Michele Lee

Michele Lee (born Michelle Lee Dusick on June 24, 1942 in Los Angeles) is an American actress, most known for her role as Karen Fairgate MacKenzie on the 1980s soap opera Knots Landing.

She first became known for her saccharine sweet roles in the films How to Succeed in Business Without Really Trying (1967), The Love Bug (1968), and The Comic (1969). The 1970s were especially trying on Michele, as her father died in 1970. She worked infrequently until accepting a role on Broadway in Seesaw, which netted her a Tony Award nomination in 1974. In 1976, her mother died, and she stopped acting for years.

In 1979, she accepted an acting job after a three-year sabbatical, a role for a series called Knots Landing, a spinoff of Dallas. The first episodes of the series were not high-rated and cancellation was rumored, but the network continued to support it and eventually the show took off. As one of the leads, Lee became very popular with fans, winning the Soap Opera Digest Award for Lead Actress five times.
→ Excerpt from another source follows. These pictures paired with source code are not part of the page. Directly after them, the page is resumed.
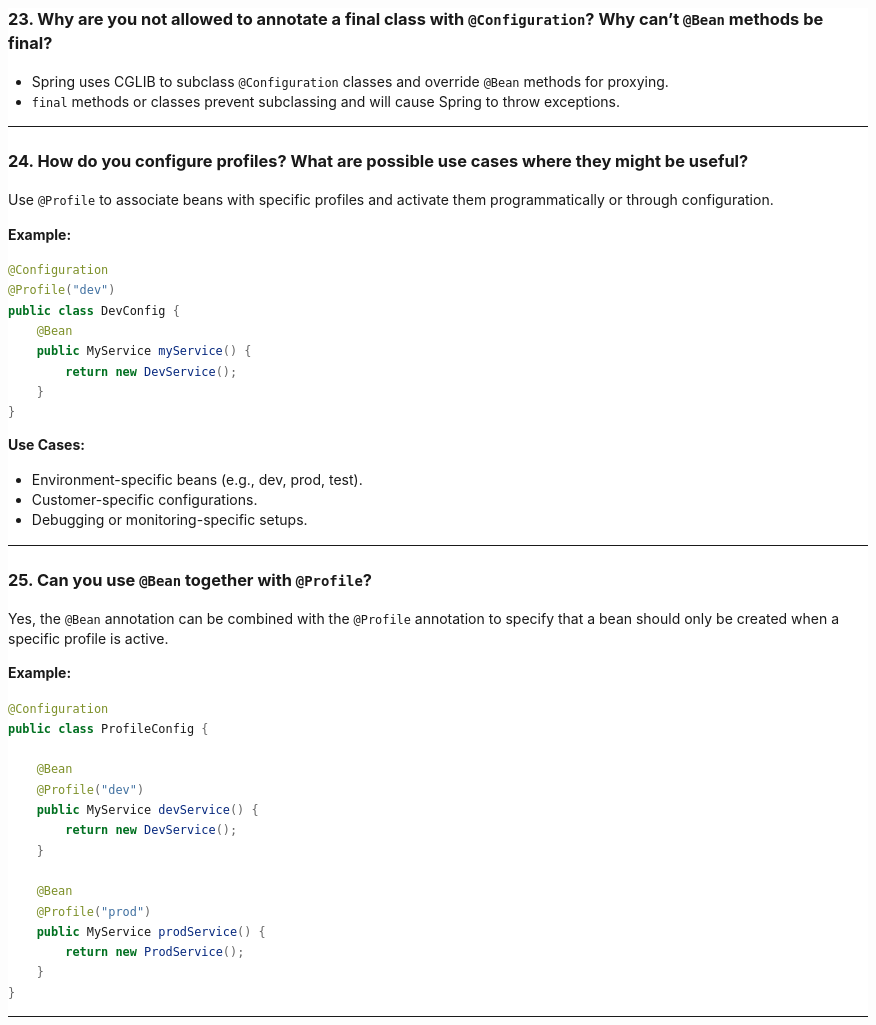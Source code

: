 
### 23. Why are you not allowed to annotate a final class with `@Configuration`? Why can’t `@Bean` methods be final?

- Spring uses CGLIB to subclass `@Configuration` classes and override `@Bean` methods for proxying.
- `final` methods or classes prevent subclassing and will cause Spring to throw exceptions.

---

### 24. How do you configure profiles? What are possible use cases where they might be useful?

Use `@Profile` to associate beans with specific profiles and activate them programmatically or through configuration.

**Example:**
```java
@Configuration
@Profile("dev")
public class DevConfig {
    @Bean
    public MyService myService() {
        return new DevService();
    }
}
```

**Use Cases:**
- Environment-specific beans (e.g., dev, prod, test).
- Customer-specific configurations.
- Debugging or monitoring-specific setups.

---

### 25. Can you use `@Bean` together with `@Profile`?

Yes, the `@Bean` annotation can be combined with the `@Profile` annotation to specify that a bean should only be created when a specific profile is active.

**Example:**
```java
@Configuration
public class ProfileConfig {

    @Bean
    @Profile("dev")
    public MyService devService() {
        return new DevService();
    }

    @Bean
    @Profile("prod")
    public MyService prodService() {
        return new ProdService();
    }
}
```

---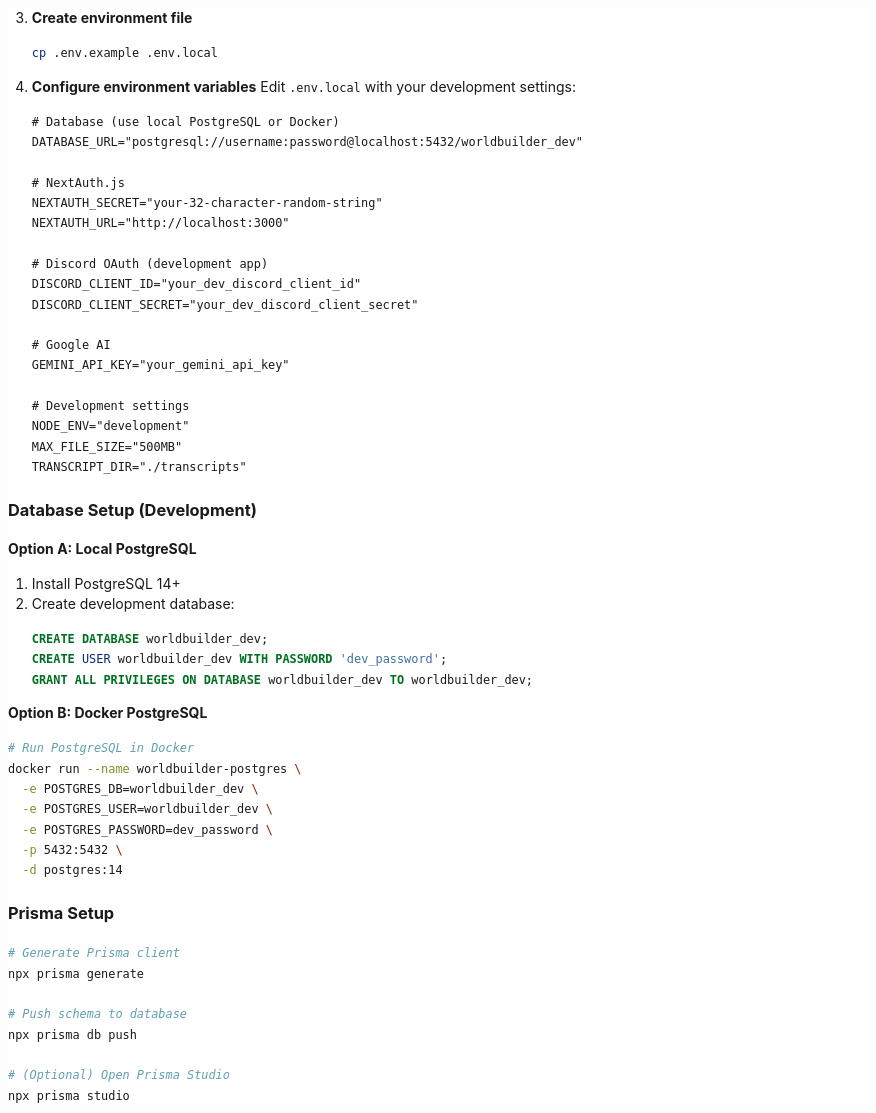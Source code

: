 3. **Create environment file**
   ```bash
   cp .env.example .env.local
   ```

4. **Configure environment variables**
   Edit `.env.local` with your development settings:
   ```env
   # Database (use local PostgreSQL or Docker)
   DATABASE_URL="postgresql://username:password@localhost:5432/worldbuilder_dev"
   
   # NextAuth.js
   NEXTAUTH_SECRET="your-32-character-random-string"
   NEXTAUTH_URL="http://localhost:3000"
   
   # Discord OAuth (development app)
   DISCORD_CLIENT_ID="your_dev_discord_client_id"
   DISCORD_CLIENT_SECRET="your_dev_discord_client_secret"
   
   # Google AI
   GEMINI_API_KEY="your_gemini_api_key"
   
   # Development settings
   NODE_ENV="development"
   MAX_FILE_SIZE="500MB"
   TRANSCRIPT_DIR="./transcripts"
   ```

### Database Setup (Development)

**Option A: Local PostgreSQL**
1. Install PostgreSQL 14+
2. Create development database:
   ```sql
   CREATE DATABASE worldbuilder_dev;
   CREATE USER worldbuilder_dev WITH PASSWORD 'dev_password';
   GRANT ALL PRIVILEGES ON DATABASE worldbuilder_dev TO worldbuilder_dev;
   ```

**Option B: Docker PostgreSQL**
```bash
# Run PostgreSQL in Docker
docker run --name worldbuilder-postgres \
  -e POSTGRES_DB=worldbuilder_dev \
  -e POSTGRES_USER=worldbuilder_dev \
  -e POSTGRES_PASSWORD=dev_password \
  -p 5432:5432 \
  -d postgres:14
```

### Prisma Setup
```bash
# Generate Prisma client
npx prisma generate

# Push schema to database
npx prisma db push

# (Optional) Open Prisma Studio
npx prisma studio
```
As the show moved into the 1990s, Knots Landing's popularity waned. The big budget that the series once had was trimmed, and in the final season, the higher paid cast members were asked to appear in only 15 of the season's 19 episodes, as the budget constraints had become so much that the production company couldn't pay them anymore. Lee refused and appeared in all 19 episodes that season (doing her extra four for union scale).

Since the cancellation of Knots Landing in 1993, Lee has appeared in many made-for-TV movies, as well as the Knots Landing reunion special, Knots Landing: Back to the Cul-de-Sac. In 2004, she returned to feature films in the role of Ben Stiller's mother in Along Came Polly.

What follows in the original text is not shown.